TASK BRIEF:
With the first line as the start and the line containing "applications to test" as the end, write out every line of the records exactly.

[Saved entries]

=== Begin Enclosure ===

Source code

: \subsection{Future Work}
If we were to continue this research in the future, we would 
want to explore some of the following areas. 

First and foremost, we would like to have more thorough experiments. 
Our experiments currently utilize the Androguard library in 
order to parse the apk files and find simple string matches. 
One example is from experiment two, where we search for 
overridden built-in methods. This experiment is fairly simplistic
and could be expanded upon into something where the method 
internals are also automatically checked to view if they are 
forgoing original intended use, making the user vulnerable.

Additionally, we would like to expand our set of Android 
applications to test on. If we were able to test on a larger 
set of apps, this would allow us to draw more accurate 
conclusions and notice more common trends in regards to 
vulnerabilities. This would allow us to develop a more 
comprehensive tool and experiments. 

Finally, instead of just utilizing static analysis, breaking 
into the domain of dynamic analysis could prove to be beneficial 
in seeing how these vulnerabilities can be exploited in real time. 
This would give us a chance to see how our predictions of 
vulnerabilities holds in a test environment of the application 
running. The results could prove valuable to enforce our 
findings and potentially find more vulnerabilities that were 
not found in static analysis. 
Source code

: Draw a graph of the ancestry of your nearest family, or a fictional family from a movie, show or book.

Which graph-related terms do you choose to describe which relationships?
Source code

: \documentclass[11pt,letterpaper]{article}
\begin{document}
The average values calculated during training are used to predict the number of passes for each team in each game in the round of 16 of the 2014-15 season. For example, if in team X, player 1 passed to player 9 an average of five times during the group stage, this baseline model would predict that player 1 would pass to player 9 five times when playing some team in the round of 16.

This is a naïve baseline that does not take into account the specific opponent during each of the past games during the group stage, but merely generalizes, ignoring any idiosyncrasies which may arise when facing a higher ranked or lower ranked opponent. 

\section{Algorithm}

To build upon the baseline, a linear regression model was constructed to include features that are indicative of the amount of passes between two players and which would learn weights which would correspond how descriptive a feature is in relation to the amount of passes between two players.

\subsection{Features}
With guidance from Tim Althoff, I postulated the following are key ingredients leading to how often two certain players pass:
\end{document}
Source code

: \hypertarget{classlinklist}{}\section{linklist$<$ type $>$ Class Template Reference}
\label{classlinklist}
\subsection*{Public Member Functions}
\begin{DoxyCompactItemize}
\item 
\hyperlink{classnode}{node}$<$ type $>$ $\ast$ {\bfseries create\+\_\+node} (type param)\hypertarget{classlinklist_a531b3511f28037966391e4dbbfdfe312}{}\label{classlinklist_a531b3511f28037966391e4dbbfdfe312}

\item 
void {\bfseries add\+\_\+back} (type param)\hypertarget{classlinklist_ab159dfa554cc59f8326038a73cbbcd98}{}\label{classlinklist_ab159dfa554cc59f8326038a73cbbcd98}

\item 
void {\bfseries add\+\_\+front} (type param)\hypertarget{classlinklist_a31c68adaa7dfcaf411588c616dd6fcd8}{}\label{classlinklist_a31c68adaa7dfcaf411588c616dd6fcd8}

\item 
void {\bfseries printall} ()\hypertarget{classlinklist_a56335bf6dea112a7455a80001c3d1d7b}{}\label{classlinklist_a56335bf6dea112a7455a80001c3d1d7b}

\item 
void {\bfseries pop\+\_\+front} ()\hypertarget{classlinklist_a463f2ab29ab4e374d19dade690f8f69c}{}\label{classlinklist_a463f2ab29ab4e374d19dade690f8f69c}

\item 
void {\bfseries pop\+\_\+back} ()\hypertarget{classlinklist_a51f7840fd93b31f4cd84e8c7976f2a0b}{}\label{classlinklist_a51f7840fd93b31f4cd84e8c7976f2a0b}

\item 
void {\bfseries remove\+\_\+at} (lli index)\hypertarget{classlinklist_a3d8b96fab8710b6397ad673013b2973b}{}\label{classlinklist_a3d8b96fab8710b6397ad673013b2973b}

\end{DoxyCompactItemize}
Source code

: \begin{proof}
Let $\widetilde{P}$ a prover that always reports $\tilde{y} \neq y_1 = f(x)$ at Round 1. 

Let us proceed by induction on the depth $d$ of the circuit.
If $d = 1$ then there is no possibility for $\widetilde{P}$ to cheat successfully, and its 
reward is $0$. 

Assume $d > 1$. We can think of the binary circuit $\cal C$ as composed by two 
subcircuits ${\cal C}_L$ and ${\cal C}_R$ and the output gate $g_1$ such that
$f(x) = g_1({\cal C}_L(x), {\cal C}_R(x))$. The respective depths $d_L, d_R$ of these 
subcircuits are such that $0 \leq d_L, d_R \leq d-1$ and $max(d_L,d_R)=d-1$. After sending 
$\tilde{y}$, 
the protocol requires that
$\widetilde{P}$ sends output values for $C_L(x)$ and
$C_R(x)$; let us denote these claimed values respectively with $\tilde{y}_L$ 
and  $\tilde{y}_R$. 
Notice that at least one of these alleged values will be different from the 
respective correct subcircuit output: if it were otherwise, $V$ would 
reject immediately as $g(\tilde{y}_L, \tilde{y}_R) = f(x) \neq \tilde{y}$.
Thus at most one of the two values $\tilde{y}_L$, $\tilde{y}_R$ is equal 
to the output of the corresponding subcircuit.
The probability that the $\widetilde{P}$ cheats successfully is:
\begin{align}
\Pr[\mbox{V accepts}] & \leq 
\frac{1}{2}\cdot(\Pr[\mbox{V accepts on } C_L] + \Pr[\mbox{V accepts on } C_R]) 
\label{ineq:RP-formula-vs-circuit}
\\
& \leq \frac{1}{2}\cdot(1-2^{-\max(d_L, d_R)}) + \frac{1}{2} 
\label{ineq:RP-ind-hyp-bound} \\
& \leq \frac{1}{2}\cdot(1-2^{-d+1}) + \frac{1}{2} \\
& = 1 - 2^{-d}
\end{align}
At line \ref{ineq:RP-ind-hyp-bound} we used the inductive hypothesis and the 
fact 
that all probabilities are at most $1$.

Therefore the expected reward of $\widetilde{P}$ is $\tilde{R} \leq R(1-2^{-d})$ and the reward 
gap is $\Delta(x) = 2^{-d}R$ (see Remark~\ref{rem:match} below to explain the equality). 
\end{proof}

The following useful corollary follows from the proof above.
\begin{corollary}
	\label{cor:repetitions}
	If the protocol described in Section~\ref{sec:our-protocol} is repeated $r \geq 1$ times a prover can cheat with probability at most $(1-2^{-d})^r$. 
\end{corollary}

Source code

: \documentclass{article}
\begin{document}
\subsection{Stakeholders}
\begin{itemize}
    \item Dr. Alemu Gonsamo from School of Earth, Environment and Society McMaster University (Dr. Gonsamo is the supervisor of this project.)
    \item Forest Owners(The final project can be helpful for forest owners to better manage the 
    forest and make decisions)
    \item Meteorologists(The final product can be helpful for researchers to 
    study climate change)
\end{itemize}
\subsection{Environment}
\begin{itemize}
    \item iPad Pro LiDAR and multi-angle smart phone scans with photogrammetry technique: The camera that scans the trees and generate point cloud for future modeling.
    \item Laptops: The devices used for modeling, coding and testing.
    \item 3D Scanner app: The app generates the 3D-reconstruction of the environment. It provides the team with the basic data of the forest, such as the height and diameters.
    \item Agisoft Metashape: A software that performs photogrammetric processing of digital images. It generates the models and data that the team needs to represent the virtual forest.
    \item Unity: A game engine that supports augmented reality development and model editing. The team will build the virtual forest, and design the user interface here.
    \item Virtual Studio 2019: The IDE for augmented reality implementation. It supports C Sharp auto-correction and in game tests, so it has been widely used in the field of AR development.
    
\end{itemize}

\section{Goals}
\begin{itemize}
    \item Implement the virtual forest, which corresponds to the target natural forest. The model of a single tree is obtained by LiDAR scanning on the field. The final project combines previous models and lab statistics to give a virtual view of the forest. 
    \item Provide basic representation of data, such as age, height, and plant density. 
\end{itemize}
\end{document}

=== End Enclosure ===

TASK OUTPUT:
Source code

: \subsection{Future Work}
If we were to continue this research in the future, we would 
want to explore some of the following areas. 

First and foremost, we would like to have more thorough experiments. 
Our experiments currently utilize the Androguard library in 
order to parse the apk files and find simple string matches. 
One example is from experiment two, where we search for 
overridden built-in methods. This experiment is fairly simplistic
and could be expanded upon into something where the method 
internals are also automatically checked to view if they are 
forgoing original intended use, making the user vulnerable.

Additionally, we would like to expand our set of Android 
applications to test on. If we were able to test on a larger 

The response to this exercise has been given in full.